Hewelion Władca mórz
Atrybut: trójząb
Tak, to prawda. Pozazdrościłem trójzębu słynnemu gdańskiemu Neptunowi… Dostałem go na pamiątkę od pracowników Saur Neptun Gdańsk. Nie ma w tym nic dziwnego, gdyż w logo firmy także znajduje się trójząb. Ponoć ma to związek z tym, że kilkadziesiąt lat temu pracownicy gdańskich wodociągów naprawiali słynną Fontannę Neptuna. Kto ma lepszy trójząb? Neptun, czy ja?
Molo w Brzeźnie
Opowieść o molo zacznijmy od opowieści o samym Brzeźnie – pierwszym gdańskim kąpielisku, które zbudował dr Jean Haffner. Gratulujemy spostrzegawczości jeśli skojarzyliście jego nazwisko z Sopotem – po tym jak w 1808 r. Haffner otworzył kąpielisko w Brzeźnie, podobne zbudował w „Sopotach” (tak niegdyś nazywano sąsiada Gdańska).

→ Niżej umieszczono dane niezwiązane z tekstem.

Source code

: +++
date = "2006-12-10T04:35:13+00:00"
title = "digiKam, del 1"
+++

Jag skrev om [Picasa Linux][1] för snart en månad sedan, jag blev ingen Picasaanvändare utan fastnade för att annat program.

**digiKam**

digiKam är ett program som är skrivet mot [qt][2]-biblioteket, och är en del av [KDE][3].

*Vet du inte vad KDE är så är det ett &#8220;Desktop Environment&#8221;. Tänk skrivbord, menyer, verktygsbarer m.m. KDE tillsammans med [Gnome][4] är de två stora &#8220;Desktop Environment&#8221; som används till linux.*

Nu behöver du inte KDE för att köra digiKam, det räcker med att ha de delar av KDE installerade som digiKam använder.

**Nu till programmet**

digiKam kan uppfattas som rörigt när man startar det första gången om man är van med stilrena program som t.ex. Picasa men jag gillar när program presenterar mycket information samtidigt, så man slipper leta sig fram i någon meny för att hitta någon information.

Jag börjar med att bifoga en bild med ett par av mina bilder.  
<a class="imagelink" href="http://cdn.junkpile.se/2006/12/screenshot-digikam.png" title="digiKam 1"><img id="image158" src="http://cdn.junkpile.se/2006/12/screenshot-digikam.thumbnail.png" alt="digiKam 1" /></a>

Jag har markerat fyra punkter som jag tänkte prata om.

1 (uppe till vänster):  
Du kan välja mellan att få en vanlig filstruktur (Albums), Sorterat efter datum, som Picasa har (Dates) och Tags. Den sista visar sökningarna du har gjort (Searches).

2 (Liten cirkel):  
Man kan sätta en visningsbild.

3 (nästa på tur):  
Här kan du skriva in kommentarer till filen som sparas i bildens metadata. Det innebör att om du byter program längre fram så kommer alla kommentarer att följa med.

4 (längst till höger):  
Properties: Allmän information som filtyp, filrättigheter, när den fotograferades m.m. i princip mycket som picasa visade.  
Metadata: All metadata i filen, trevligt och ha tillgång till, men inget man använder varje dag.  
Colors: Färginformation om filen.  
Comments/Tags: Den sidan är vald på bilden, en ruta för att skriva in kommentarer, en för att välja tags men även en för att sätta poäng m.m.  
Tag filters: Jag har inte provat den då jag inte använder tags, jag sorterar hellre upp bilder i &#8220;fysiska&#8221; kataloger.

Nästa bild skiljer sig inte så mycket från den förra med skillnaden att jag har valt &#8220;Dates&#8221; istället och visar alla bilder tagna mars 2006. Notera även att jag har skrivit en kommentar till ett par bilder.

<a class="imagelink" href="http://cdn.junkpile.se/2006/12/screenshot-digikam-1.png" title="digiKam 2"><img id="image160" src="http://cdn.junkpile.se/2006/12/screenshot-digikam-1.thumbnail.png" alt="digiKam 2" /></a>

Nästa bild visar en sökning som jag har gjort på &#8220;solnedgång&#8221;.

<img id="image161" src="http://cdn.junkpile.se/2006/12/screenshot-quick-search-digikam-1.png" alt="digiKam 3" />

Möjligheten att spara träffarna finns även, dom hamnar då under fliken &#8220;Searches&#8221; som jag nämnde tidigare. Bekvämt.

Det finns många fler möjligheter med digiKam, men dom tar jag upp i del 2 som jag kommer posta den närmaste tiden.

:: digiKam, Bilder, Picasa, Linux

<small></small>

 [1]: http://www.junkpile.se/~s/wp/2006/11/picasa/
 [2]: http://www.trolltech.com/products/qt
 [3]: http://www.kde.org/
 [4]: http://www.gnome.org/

Pierwsze zabudowania kąpieliska spalone zostały już po kilku latach, ale w 1833 r. otwarto tu nowy zakład kąpielowy: można w nim było wziąć kąpiel w ciepłej wodzie, która kosztowała 10 srebrnych groszy lub znacznie tańszą kąpiel „w budzie na plaży” - za tę przyjemność należało zapłacić skromne 2,5 grosza. Brzeźno rozwijało się, powstał Dom Zdrojowy oraz imponującej długości molo – w 1900 r. do użytku oddano 100-metrowy pomost, który następnie w latach 20-tych rozbudowano do 250 metrów długości i 6 m szerokości. Molo zwieńczone było platformą widokową, a wokół niego cumowały statki wycieczkowe. Zniszczone w czasie wojny molo długo nie zostało odbudowane – to, po którym przechadzamy się obecnie otwarte zostało dopiero w 1996 r. i mierzy 130 m, jest zatem prawie o połowę krótsze od swojego poprzednika, ale wciąż nie mniej urokliwe!
Hewelion, którego spotkamy niedaleko wejścia na molo trzyma w łapce perłę, a stoi na trójzębie, który powinniście kojarzyć z innej gdańskiej figury: podobny trzyma w ręce bóg mórz Neptun, który zdobi fontannę na Długim Targu.